=== What this task involves ===
Locate the string "when" in the listing below. Copy every line where it is found.

=== Given information ===
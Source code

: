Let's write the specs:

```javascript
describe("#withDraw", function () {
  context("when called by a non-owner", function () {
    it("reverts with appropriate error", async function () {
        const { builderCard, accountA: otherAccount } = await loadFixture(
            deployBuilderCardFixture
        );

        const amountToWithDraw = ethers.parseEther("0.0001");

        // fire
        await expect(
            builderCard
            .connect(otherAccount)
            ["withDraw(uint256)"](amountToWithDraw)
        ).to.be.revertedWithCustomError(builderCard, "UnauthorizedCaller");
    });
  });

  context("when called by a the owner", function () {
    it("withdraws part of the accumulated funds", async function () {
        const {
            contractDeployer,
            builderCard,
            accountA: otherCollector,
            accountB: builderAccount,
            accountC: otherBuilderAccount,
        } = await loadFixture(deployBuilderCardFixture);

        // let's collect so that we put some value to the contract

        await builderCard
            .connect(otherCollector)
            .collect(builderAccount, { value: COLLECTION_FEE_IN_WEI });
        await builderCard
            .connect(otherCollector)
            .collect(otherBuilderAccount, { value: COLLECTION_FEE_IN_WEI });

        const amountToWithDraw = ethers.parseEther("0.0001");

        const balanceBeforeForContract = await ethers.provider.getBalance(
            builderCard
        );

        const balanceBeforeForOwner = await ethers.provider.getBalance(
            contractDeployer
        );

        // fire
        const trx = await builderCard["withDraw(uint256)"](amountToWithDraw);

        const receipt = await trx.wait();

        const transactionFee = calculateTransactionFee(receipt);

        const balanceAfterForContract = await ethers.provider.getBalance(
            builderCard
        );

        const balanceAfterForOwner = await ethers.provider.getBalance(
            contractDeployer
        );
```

=== Your solution ===
  context("when called by a non-owner", function () {
  context("when called by a the owner", function () {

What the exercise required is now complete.